_WHAT YOU NEED TO DO_: Take the data below and copy exactly the lines starting at the one with "The project was" and finishing at the one with "## Getting Started", both included.

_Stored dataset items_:
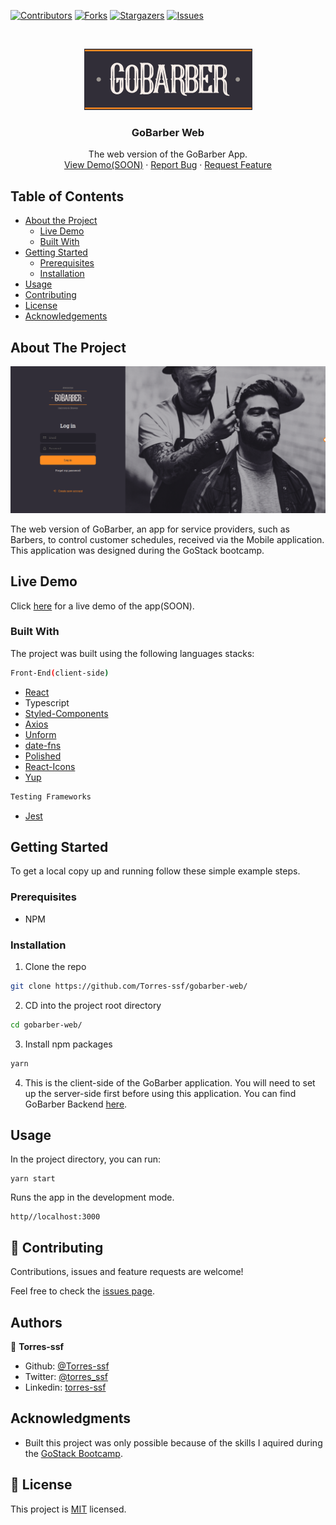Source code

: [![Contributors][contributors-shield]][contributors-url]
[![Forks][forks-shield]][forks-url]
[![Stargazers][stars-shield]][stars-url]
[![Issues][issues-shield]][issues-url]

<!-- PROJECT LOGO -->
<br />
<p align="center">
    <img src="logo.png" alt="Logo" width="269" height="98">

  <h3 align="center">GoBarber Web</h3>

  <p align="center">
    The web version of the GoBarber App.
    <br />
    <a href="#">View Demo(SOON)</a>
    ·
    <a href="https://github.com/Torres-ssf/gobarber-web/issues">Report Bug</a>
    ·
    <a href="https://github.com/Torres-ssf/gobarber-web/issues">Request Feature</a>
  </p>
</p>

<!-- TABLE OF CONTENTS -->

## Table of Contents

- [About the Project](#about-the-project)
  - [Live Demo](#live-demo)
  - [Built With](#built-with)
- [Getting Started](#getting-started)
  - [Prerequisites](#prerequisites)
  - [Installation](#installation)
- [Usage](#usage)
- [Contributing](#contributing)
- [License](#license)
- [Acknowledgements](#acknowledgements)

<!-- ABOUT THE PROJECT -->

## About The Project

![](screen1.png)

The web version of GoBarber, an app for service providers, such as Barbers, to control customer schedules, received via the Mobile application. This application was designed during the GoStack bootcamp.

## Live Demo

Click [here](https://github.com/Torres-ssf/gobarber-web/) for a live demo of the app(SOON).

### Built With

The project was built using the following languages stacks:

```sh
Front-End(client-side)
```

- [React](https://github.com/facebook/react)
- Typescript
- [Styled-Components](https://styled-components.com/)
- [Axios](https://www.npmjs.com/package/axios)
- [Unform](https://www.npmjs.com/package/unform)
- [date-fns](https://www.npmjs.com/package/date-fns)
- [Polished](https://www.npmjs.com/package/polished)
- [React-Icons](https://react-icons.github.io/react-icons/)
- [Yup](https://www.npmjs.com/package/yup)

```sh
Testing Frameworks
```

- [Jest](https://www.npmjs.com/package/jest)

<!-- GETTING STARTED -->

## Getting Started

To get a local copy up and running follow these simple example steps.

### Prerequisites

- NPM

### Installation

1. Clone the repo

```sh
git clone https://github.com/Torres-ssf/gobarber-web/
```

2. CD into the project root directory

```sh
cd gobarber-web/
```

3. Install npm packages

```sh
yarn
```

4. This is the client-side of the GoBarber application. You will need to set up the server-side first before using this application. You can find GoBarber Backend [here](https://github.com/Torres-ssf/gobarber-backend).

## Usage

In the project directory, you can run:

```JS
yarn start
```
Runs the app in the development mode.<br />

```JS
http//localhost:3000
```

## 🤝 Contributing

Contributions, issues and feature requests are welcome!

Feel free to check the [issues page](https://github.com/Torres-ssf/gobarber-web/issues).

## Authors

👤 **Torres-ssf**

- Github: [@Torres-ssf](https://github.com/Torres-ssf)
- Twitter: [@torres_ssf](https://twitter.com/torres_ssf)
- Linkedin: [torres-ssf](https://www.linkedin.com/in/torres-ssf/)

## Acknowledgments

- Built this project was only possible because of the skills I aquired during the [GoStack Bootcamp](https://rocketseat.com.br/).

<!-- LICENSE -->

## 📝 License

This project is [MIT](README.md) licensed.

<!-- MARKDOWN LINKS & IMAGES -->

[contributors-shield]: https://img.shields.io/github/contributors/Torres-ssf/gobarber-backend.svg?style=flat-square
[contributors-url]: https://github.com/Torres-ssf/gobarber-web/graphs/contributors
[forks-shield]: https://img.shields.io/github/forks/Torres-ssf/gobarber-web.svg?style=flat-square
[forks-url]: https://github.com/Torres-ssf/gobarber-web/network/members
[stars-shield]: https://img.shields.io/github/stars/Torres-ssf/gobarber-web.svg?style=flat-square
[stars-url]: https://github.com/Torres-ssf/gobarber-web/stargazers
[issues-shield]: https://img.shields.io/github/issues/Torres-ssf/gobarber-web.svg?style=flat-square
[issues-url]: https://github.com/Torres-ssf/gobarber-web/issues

...

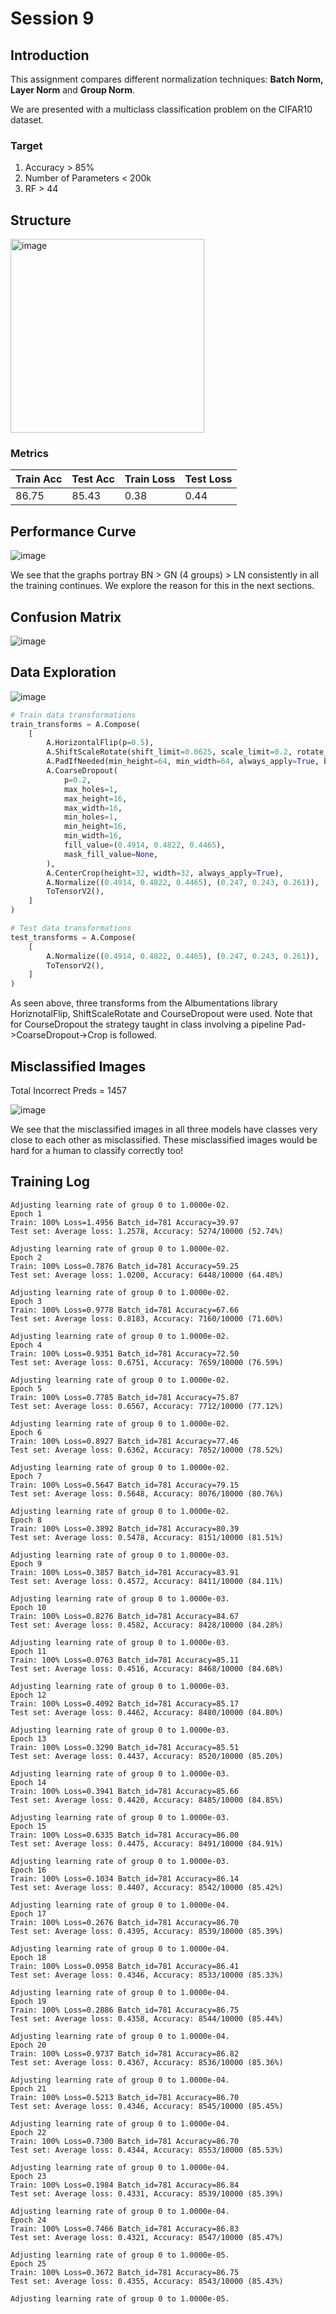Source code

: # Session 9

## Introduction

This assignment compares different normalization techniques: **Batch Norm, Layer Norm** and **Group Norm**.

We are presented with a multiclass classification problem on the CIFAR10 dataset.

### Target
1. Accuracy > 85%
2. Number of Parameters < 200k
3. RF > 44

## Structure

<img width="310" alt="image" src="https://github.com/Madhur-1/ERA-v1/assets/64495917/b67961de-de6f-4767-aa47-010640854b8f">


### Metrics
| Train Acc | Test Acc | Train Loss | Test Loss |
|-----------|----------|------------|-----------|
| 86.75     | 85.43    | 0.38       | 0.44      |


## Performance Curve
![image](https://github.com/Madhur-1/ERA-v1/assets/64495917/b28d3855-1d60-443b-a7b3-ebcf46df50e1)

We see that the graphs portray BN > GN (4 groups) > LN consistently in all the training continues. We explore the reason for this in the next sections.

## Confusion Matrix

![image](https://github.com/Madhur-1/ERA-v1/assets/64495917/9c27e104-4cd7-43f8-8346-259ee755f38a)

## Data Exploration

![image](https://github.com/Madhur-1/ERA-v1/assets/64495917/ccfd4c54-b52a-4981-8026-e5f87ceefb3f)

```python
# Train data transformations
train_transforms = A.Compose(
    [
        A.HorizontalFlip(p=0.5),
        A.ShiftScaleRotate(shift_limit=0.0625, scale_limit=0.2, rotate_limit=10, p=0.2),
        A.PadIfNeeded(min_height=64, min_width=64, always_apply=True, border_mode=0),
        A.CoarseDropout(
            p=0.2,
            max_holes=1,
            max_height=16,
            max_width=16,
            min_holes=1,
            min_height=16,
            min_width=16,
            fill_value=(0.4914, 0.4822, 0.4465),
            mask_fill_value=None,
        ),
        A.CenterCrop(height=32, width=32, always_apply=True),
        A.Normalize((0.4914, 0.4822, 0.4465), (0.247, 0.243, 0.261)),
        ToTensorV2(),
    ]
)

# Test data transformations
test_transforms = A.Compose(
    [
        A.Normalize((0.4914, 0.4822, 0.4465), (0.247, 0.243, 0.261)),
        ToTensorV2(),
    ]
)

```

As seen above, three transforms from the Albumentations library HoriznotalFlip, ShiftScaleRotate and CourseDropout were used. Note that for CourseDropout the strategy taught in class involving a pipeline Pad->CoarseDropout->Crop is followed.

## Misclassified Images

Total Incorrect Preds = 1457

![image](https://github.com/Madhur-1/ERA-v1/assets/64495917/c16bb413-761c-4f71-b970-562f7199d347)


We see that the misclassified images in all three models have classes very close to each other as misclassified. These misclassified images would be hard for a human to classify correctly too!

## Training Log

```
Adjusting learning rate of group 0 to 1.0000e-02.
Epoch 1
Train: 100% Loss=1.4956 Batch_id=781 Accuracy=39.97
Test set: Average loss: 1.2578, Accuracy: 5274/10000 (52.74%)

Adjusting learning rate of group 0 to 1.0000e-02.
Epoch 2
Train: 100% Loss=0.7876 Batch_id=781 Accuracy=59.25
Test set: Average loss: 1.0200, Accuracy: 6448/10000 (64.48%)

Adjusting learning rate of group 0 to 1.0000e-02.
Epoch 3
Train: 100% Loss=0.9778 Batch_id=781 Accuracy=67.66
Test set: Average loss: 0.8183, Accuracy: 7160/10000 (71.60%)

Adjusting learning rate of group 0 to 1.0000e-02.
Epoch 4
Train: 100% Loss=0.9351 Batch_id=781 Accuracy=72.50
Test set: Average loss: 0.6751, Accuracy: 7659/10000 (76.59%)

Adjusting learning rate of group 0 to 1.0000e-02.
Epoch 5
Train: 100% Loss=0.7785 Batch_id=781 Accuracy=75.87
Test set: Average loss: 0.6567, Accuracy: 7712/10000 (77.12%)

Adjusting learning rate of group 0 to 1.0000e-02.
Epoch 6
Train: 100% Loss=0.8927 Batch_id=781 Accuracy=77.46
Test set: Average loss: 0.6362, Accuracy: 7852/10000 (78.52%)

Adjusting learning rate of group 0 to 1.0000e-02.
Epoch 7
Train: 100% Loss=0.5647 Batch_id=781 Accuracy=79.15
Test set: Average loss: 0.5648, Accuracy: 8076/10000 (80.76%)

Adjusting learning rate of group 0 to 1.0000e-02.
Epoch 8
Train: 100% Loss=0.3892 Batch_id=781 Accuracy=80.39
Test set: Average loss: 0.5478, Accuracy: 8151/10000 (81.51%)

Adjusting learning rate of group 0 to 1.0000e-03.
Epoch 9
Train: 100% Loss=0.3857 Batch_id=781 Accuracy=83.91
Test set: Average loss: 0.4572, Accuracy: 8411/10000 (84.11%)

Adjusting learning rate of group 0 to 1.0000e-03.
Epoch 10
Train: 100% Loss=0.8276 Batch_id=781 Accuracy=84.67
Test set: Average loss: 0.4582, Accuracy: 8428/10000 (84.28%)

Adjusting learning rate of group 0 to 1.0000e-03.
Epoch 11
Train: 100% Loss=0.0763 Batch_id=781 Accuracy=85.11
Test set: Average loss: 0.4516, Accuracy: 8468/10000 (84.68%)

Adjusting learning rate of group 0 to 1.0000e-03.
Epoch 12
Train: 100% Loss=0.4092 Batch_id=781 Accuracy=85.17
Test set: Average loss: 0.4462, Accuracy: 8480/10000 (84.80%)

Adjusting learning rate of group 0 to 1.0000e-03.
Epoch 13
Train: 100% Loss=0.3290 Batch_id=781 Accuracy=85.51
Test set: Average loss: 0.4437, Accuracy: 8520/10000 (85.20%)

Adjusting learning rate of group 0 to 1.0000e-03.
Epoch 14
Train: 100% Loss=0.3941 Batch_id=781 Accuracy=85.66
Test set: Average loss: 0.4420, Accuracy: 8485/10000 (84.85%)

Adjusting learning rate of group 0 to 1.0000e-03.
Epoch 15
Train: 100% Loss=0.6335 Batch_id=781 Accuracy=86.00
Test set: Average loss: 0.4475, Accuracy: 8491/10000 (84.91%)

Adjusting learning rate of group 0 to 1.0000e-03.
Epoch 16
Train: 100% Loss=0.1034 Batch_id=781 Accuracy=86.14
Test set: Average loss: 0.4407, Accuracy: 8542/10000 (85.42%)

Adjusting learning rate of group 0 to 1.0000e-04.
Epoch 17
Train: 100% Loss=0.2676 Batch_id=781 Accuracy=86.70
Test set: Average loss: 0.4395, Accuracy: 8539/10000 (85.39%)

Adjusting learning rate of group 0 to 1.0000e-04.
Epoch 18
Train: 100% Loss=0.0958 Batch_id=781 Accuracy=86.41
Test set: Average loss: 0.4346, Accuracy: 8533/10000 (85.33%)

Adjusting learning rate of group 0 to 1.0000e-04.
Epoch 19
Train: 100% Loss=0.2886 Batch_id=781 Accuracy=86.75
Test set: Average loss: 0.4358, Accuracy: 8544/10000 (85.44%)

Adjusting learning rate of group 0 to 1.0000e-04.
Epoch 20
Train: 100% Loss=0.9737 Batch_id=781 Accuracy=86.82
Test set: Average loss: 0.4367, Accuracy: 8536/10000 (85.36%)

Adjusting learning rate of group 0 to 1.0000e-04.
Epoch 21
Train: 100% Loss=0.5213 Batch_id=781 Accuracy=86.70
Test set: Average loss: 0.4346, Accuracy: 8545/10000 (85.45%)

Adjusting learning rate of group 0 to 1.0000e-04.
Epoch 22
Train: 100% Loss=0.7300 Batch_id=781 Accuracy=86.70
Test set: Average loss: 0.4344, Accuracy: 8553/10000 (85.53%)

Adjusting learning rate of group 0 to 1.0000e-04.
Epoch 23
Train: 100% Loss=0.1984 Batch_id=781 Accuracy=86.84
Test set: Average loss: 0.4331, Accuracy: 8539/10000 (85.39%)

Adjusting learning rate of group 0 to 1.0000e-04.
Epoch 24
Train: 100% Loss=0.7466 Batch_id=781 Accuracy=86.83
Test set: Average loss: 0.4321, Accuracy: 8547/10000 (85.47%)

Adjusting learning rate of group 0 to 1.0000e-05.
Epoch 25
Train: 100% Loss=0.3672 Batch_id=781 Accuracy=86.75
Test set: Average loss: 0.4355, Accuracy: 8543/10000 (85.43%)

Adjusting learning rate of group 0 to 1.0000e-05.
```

_SOLUTION TO THIS EXERCISE_:
The project was built using the following languages stacks:

```sh
Front-End(client-side)
```

- [React](https://github.com/facebook/react)
- Typescript
- [Styled-Components](https://styled-components.com/)
- [Axios](https://www.npmjs.com/package/axios)
- [Unform](https://www.npmjs.com/package/unform)
- [date-fns](https://www.npmjs.com/package/date-fns)
- [Polished](https://www.npmjs.com/package/polished)
- [React-Icons](https://react-icons.github.io/react-icons/)
- [Yup](https://www.npmjs.com/package/yup)

```sh
Testing Frameworks
```

- [Jest](https://www.npmjs.com/package/jest)

<!-- GETTING STARTED -->

## Getting Started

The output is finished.